Manusia murni yang otentik, semakin sedikit belakangan ini, tapi yang sedikit itu ada di mana-mana. Dari yang paling liberal sampai yang paling konservatif. Mbah Nun dan Umbu saya rasa karena beliau berdua juga sangat murni dan otentik sehingga sinyal batinnya langsung nyambung dengan orang-orang seperti Weldo.
Ini tidak aneh. Otak manusia punya gelombang, dan cenderung bertemu sapa dengan yang satu frekuensi. Ingat film The Heat yang dibintangi Al Pacino? Itu ada digambarkan bagaimana seorang polisi dan seorang kriminal yang satu frekuensi memiliki keterikatan walau berada pada kubu yang bertempur. Maka masuk akal kalau mereka yang murni dan otentik akan cenderung ngeklik dengan yang (minimal hampir) selevel tingkat otentisitasnya.

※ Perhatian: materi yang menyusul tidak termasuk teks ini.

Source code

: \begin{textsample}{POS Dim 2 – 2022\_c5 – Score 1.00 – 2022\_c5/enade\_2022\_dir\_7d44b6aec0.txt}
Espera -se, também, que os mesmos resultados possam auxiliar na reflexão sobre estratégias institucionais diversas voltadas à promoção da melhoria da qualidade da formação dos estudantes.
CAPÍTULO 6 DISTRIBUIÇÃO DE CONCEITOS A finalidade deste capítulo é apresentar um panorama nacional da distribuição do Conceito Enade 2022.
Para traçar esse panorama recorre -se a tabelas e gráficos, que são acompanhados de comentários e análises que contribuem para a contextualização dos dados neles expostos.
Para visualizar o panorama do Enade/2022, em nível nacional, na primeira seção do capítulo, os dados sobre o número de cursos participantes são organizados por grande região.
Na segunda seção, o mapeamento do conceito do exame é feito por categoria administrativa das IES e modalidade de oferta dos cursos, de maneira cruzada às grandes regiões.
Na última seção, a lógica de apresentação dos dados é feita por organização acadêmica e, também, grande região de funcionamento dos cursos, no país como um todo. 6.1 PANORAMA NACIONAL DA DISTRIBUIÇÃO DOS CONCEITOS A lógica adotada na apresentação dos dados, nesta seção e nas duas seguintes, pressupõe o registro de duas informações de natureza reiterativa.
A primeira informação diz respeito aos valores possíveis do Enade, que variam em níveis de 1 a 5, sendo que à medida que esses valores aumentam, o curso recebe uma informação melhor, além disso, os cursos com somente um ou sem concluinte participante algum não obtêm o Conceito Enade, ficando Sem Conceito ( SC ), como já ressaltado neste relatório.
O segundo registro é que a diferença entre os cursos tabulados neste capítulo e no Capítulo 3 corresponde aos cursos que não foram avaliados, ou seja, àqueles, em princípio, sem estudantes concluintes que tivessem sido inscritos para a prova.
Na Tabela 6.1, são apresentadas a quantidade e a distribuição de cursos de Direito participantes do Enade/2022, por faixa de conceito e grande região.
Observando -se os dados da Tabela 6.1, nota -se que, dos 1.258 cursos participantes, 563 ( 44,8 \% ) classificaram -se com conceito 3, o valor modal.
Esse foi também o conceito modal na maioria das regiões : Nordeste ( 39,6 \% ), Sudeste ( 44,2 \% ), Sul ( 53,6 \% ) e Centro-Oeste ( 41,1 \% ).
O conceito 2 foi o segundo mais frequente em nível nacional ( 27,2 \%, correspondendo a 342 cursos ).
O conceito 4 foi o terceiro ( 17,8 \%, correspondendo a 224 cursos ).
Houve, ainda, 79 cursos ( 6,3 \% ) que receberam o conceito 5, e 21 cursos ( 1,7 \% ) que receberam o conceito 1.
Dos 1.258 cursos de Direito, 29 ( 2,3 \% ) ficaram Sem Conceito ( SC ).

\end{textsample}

Maiyah adalah lahan parkir di mana segala hiasan-hiasan dunia, kendaraan pribadi baik berupa ragam keilmuan, tingkat intelegensi, jubah keagamaan dan lain sebagainya kita taruh dulu. Kita parkirkan. Lalu kita keluar dari kendaraan, kemudian nyemplung ke lingkaran telaga cahaya. Karena nanti di akhirat, next level dari kehidupan ini toh itu semua akan kita tinggalkan. Maka memang di Maiyah kita latihan untuk jadi penduduk sorga. (MZ Fadil)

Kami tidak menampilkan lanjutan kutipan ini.